#### REQUIREMENT
Among the records that follow, how many lines contain the word "exactly"? Give the number and no other words.

[Collected data]
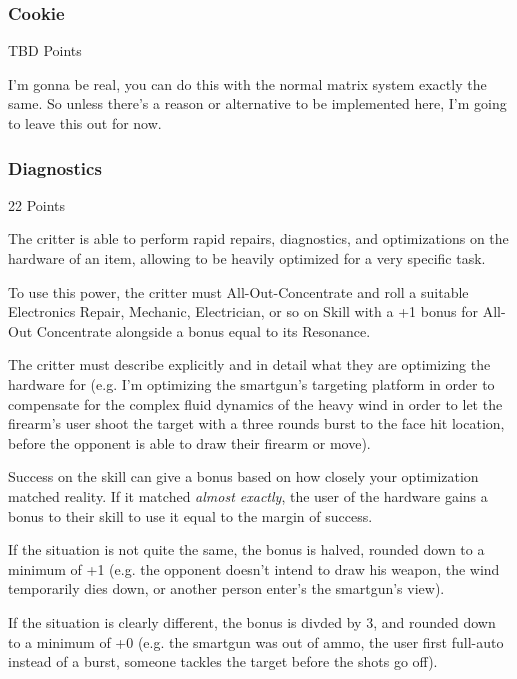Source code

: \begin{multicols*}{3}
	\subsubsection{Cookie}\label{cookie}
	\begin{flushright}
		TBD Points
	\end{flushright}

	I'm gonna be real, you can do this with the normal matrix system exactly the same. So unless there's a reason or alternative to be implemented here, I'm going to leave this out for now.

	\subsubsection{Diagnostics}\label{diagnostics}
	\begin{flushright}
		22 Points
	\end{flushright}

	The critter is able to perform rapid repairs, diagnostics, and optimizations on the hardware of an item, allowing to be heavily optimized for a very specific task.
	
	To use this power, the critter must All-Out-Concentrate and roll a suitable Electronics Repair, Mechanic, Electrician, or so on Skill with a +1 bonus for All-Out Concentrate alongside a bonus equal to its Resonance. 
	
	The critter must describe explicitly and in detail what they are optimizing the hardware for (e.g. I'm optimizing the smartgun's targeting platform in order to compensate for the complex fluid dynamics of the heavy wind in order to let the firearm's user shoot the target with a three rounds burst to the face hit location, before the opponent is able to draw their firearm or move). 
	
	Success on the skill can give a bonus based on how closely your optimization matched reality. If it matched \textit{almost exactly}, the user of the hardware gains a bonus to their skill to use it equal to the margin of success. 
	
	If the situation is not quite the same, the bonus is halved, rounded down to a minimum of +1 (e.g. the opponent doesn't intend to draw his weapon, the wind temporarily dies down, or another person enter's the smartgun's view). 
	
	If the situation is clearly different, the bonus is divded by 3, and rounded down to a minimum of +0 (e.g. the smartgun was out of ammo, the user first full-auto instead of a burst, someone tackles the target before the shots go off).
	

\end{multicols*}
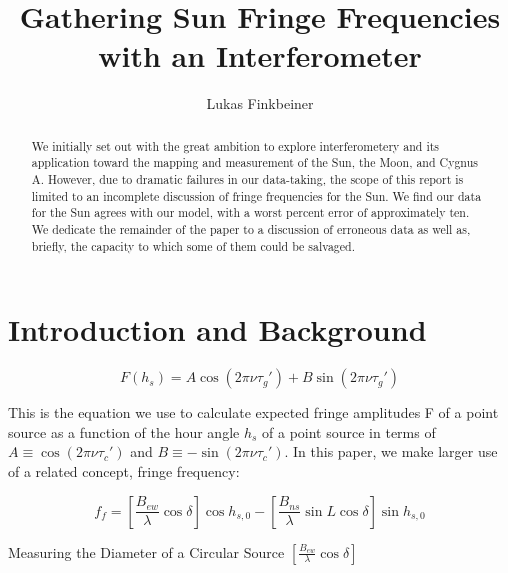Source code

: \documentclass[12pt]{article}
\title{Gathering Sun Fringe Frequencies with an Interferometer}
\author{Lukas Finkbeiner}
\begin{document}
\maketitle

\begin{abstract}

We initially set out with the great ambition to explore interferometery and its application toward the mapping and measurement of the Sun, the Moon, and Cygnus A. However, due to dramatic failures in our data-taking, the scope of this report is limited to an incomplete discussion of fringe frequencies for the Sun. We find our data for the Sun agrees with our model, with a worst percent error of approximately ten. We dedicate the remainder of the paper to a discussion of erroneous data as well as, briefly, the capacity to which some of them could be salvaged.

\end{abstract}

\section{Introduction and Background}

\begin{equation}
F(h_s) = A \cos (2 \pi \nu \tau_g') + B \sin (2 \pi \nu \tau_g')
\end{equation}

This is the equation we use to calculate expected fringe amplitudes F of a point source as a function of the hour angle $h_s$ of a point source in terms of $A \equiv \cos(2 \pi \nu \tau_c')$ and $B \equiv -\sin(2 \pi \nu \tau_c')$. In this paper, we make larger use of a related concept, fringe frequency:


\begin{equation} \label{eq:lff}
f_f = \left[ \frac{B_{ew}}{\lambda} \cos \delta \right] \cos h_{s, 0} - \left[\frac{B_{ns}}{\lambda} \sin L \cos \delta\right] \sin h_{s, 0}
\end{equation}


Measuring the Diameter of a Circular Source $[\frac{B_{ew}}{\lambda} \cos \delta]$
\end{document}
---
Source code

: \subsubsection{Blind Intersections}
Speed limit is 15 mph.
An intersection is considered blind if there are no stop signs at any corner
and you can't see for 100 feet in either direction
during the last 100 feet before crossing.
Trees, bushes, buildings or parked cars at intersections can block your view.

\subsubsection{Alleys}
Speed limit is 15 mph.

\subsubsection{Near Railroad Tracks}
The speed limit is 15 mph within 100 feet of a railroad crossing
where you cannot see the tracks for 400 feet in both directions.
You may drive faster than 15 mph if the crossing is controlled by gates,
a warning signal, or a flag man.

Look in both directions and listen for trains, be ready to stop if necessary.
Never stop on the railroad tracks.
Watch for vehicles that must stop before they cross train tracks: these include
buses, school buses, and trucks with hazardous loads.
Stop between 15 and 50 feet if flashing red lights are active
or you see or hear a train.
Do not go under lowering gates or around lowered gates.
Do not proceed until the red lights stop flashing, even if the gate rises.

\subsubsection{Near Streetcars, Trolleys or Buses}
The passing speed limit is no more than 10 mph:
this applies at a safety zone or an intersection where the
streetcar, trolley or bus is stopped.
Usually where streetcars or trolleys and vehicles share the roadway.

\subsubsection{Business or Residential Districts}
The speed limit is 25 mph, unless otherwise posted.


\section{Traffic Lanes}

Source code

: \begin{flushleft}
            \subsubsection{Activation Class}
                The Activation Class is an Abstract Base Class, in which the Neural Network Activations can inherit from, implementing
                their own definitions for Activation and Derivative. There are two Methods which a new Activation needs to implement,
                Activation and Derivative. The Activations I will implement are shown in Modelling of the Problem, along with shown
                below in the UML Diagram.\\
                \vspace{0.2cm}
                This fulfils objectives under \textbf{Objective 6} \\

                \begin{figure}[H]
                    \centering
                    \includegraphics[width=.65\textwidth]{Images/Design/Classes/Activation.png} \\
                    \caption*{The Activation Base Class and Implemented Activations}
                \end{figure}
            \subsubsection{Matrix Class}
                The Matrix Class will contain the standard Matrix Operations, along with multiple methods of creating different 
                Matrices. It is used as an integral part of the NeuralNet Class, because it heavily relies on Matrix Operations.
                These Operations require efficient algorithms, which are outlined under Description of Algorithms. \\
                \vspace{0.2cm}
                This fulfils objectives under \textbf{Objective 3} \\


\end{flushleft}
* * *
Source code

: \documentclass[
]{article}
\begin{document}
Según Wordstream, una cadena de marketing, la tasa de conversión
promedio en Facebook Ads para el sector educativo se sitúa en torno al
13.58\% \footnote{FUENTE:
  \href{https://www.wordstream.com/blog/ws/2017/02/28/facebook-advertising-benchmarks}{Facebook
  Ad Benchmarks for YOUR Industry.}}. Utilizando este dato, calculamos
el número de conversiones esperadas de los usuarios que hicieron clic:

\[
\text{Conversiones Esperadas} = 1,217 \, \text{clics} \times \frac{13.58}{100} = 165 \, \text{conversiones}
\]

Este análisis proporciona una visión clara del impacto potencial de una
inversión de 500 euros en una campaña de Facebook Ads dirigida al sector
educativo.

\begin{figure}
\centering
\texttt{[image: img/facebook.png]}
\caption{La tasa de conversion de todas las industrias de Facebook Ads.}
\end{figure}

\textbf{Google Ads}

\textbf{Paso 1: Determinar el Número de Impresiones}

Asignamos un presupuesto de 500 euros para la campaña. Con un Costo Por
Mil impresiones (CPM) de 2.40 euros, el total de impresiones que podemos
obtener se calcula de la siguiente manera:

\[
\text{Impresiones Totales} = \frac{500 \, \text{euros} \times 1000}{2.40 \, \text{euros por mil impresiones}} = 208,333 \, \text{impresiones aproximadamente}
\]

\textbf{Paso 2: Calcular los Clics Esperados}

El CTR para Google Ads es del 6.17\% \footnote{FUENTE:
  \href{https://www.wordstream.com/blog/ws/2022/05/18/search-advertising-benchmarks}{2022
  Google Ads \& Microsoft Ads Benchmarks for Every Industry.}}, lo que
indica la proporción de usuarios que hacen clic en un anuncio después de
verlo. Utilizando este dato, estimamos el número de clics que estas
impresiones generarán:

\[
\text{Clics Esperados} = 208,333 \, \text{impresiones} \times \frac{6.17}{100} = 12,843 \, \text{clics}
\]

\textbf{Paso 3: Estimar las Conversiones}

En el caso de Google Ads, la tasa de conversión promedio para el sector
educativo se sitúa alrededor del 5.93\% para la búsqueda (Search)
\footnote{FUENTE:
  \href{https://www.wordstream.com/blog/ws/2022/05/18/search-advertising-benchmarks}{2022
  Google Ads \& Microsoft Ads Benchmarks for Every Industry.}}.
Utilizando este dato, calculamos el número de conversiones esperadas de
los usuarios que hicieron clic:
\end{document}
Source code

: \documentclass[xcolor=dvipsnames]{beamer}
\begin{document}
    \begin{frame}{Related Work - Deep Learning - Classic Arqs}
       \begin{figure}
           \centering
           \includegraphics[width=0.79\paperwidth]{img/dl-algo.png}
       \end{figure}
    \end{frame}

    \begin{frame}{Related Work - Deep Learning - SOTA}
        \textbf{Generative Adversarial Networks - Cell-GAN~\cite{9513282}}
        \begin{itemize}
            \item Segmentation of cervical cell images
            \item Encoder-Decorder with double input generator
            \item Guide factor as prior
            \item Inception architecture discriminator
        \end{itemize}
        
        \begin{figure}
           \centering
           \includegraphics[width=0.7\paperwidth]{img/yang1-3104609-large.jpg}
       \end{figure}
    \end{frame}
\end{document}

#### RESPONSE
2